IL-1 and TNF-α are the major pro-inflammatory cytokines, and are considered as “alarm cytokines” which are secreted by macrophages. IL-1 plays a role in the initiation and propagation of inflammation by stimulating the expression of adhesion molecules on endothelial cells and leukocytes. In addition, TNF-α may aggravate fibrosis and reduce the granulomatous reaction due to the presence of schistosome eggs. Thus, mice lacking an IL-1β gene are characterized by delayed disease development and declined systemic inflammatory responses.35,36 Moreover, lower expression of IL-6 and IL-1β (pro-inflammatory cytokines) causes a down-modulation of granulomatous inflammation and hepatocyte necrosis.37 Also, macrophages could be activated to produce NO and other inflammatory mediators by IFN-γ, which is considered as an important inducer of iNOS. In addition, Abdallahi et al38 detected iNOS mRNA in the liver at the onset of parasite egg laying; the authors showed that the levels then increased as the eggs accumulated in the liver.39 Mwatha et al,40 however, reported that increased TNF-γ is correlated with the development of severe hepatosplenic disease.

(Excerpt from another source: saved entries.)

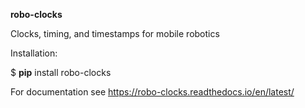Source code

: **robo-clocks** 


Clocks, timing, and timestamps for mobile robotics


Installation:

$ **pip** install robo-clocks


For documentation see https://robo-clocks.readthedocs.io/en/latest/







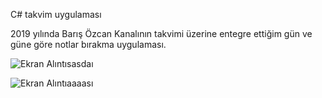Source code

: C# takvim uygulaması

2019 yılında Barış Özcan Kanalının takvimi üzerine entegre ettiğim gün ve güne göre notlar bırakma uygulaması.


![Ekran Alıntısasdaı](https://user-images.githubusercontent.com/60429097/182641034-f77572a2-027c-4ff4-957b-78819fe22ddd.PNG)


![Ekran Alıntıaaaası](https://user-images.githubusercontent.com/60429097/182642778-5c638fbf-18d3-46d7-b6a3-65ce404483f4.PNG)
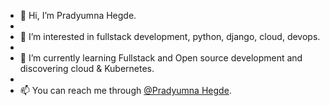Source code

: - 👋 Hi, I’m Pradyumna Hegde.
- 
- 👀 I’m interested in fullstack development, python, django, cloud, devops.
- 
- 🌱 I’m currently learning Fullstack and Open source development and discovering cloud & Kubernetes.
- 
- 📫 You can reach me through [@Pradyumna Hegde](https://twitter.com/pradcode).


<!---
- 💞️ I’m looking to collaborate on ...
- 📫 How to reach me ...
pradyumna-ph/pradyumna-ph is a ✨ special ✨ repository because its `README.md` (this file) appears on your GitHub profile.
You can click the Preview link to take a look at your changes.
--->
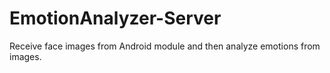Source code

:# EmotionAnalyzer-Server
Receive face images from Android module and then analyze emotions from images.
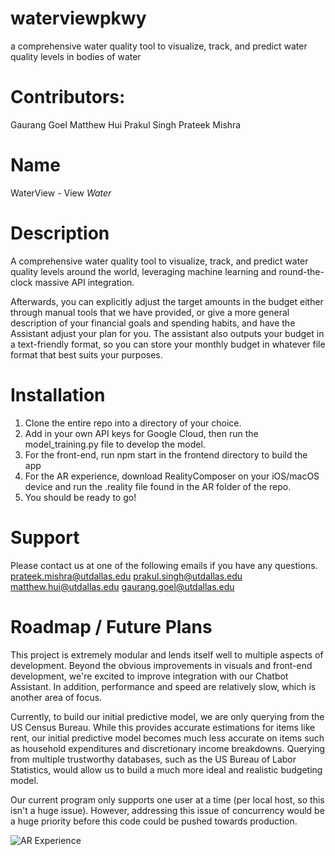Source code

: # waterviewpkwy
a comprehensive water quality tool to visualize, track, and predict water quality levels in bodies of water 

# Contributors:
Gaurang Goel
Matthew Hui
Prakul Singh
Prateek Mishra

# Name

WaterView - View *Water*

# Description

A comprehensive water quality tool to visualize, track, and predict water quality levels around the world, leveraging machine learning and round-the-clock massive API integration.

Afterwards, you can explicitly adjust the target amounts in the budget either through manual tools that we have provided, or give a more general description of your financial goals and spending habits, and have the Assistant adjust your plan for you. The assistant also outputs your budget in a text-friendly format, so you can store your monthly budget in whatever file format that best suits your purposes.

# Installation

1. Clone the entire repo into a directory of your choice. 
2. Add in your own API keys for Google Cloud, then run the model_training.py file to develop the model.
3. For the front-end, run npm start in the frontend directory to build the app
4. For the AR experience, download RealityComposer on your iOS/macOS device and run the .reality file found in the AR folder of the repo.
5. You should be ready to go!


# Support
Please contact us at one of the following emails if you have any questions.
prateek.mishra@utdallas.edu
prakul.singh@utdallas.edu
matthew.hui@utdallas.edu
gaurang.goel@utdallas.edu

# Roadmap / Future Plans

This project is extremely modular and lends itself well to multiple aspects of development. Beyond the obvious improvements in visuals and front-end development, we're excited to improve integration with our Chatbot Assistant. In addition, performance and speed are relatively slow, which is another area of focus.

Currently, to build our initial predictive model, we are only querying from the US Census Bureau. While this provides accurate estimations for items like rent, our initial predictive model becomes much less accurate on items such as household expenditures and discretionary income breakdowns. Querying from multiple trustworthy databases, such as the US Bureau of Labor Statistics, would allow us to build a much more ideal and realistic budgeting model.

Our current program only supports one user at a time (per local host, so this isn't a huge issue). However, addressing this issue of concurrency would be a huge priority before this code could be pushed towards production.

![AR Experience]()
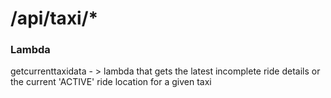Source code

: # /api/taxi/*

### Lambda
getcurrenttaxidata - > lambda that gets the latest incomplete ride details or the current 'ACTIVE' ride location for a given taxi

Khan et al41 concluded that AuNPs (50 nm) resulted in a normal level of IL-6 gene expression in the hepatic tissue of rats on day 5 postinjection, while IL-1β and TNF-α mRNA expression was downregulated significantly on day 5. Moreover, AuNPs have no cytotoxic effect since they decrease the production of reactive oxygen species and do not stimulate secretion of pro-inflammatory cytokines (TNF-α and IL-1β) making them suitable candidates for nanomedicine.42,43 AuNPs do not induce apoptosis, and do not activate gene expression related to oxidative stress and inflammatory response (TNF-α), while their low reactivity with biomolecules and cells provides a promising medical platform.44,45
Collectively, our investigations suggest that the way in which AuNPs exert their ameliorating effects on schistosomiasis-promoted oxidative stress may be attributed to their ability to scavenge free radicals, and that this action could find a clinical use in the treatment of hepatic dysfunction in schistosomiasis. Additional studies are still necessary, however, with a view to clarifying the exact mechanism of this modulatory effect, and to examine its potential therapeutic effects in more detail.
The authors extend their appreciation to the Deanship of Scientific Research at King Saud University for funding the work through the research group project no. RG-198.
The authors report no conflicts of interest in this work.